A Nonradioactive Uptake Assay for Rapid Analysis of Thyroid Hormone Transporter Function.

ABSTRACT

Thyroid hormones (TH) are actively taken up into target cells via TH-transmembrane transporters (THTT). Their activity and expression patterns define a layer of endocrine regulation that is poorly understood. Therefore, THTT are potential targets for interfering agents (endocrine disruptors) as well as for pharmacological interventions. Inactivating mutations have been identified as the underlying cause of heritable diseases (monocarboxylate transporter 8-associated Allan-Herndon-Dudley syndrome) and might also define a class of subclinical TH insensitivity. As a basic tool to solve questions regarding THTT substrate specificity, activation or inactivation by compounds and functional changes from mutations, uptake assays with radiolabeled tracers are standard. Due to the need for radioactive isotopes, this technique is limited to screening of labelled substrates and disadvantageous regarding handling, setup, and regulatory issues. To overcome these hurdles, we developed an uptake assay protocol using nonradioactive ligands.
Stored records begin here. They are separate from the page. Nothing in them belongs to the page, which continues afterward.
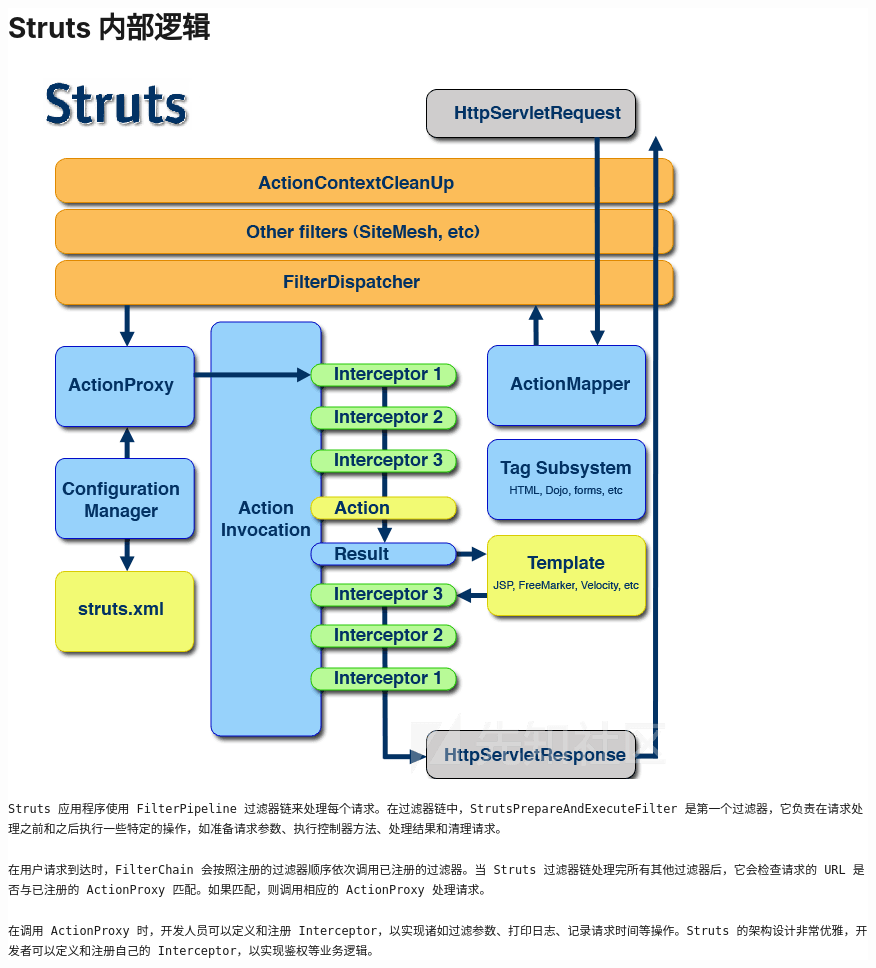 # Struts 内部逻辑

[![](assets/1702521014-4d5f76606a922ded59884a04c676f8c9.png)](https://xzfile.aliyuncs.com/media/upload/picture/20231210151610-fe92b2ea-972b-1.png)

```plain
Struts 应用程序使用 FilterPipeline 过滤器链来处理每个请求。在过滤器链中，StrutsPrepareAndExecuteFilter 是第一个过滤器，它负责在请求处理之前和之后执行一些特定的操作，如准备请求参数、执行控制器方法、处理结果和清理请求。

在用户请求到达时，FilterChain 会按照注册的过滤器顺序依次调用已注册的过滤器。当 Struts 过滤器链处理完所有其他过滤器后，它会检查请求的 URL 是否与已注册的 ActionProxy 匹配。如果匹配，则调用相应的 ActionProxy 处理请求。

在调用 ActionProxy 时，开发人员可以定义和注册 Interceptor，以实现诸如过滤参数、打印日志、记录请求时间等操作。Struts 的架构设计非常优雅，开发者可以定义和注册自己的 Interceptor，以实现鉴权等业务逻辑。
```
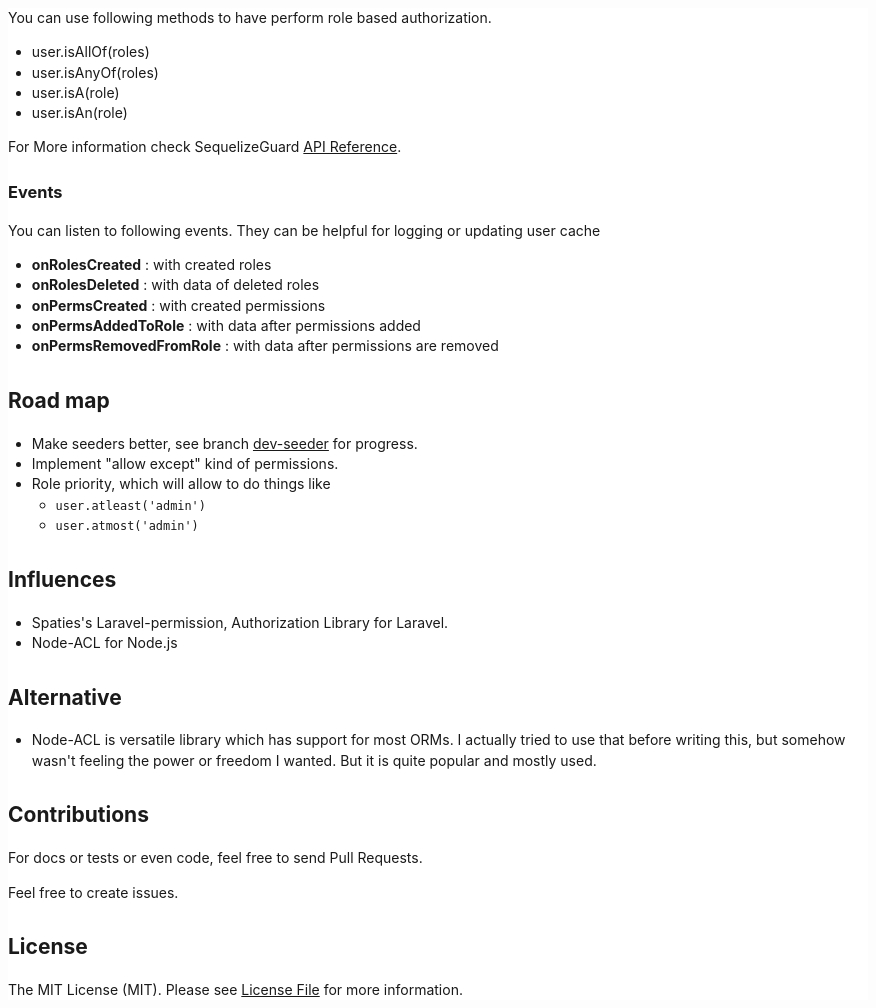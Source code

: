 You can use following methods to have perform role based authorization.

- user.isAllOf(roles)
- user.isAnyOf(roles)
- user.isA(role)
- user.isAn(role)

For More information check SequelizeGuard [API Reference](https://sequelizeguard.web.app/api/).

### Events

You can listen to following events. They can be helpful for logging or updating user cache

- **onRolesCreated** : with created roles
- **onRolesDeleted** : with data of deleted roles
- **onPermsCreated** : with created permissions
- **onPermsAddedToRole** : with data after permissions added
- **onPermsRemovedFromRole** : with data after permissions are removed

## Road map

- Make seeders better, see branch [dev-seeder](https://github.com/lotivo/sequelize-guard/blob/dev-seeder/README.md) for progress.
- Implement "allow except" kind of permissions.
- Role priority, which will allow to do things like
  - `user.atleast('admin')`
  - `user.atmost('admin')`

## Influences

- Spaties's Laravel-permission, Authorization Library for Laravel.
- Node-ACL for Node.js

## Alternative

- Node-ACL is versatile library which has support for most ORMs.
  I actually tried to use that before writing this, but somehow wasn't feeling the power or freedom I wanted. But it is quite popular and mostly used.

## Contributions

For docs or tests or even code, feel free to send Pull Requests.

Feel free to create issues.

## License

The MIT License (MIT). Please see [License File](https://github.com/lotivo/sequelize-guard/blob/master/LICENSE) for more information.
In brief, uptake of nonradioactive iodine-containing substrate molecules was monitored via Sandell-Kolthoff reaction. The novel assay was designed to the common microtiter plate layout. As a prove-of-principle, we measured TH uptake by monocarboxylate transporter 8-transfected MDCK1 cells. Titrations with bromosulphthalein as an example for inhibitor screening setups and a side-by-side comparison with the radioactive method prove this assay to be reliable, sensitive, and convenient. Furthermore, the method was applicable on primary murine astrocytes, which enables high-throughput screening studies on in vitro model systems with physiological transporter regulation. Due to its design, it is applicable for high-throughput screening of modulatory compounds, but it is also a safe, inexpensive and an easily accessible method for functional testing of THTT in basic science.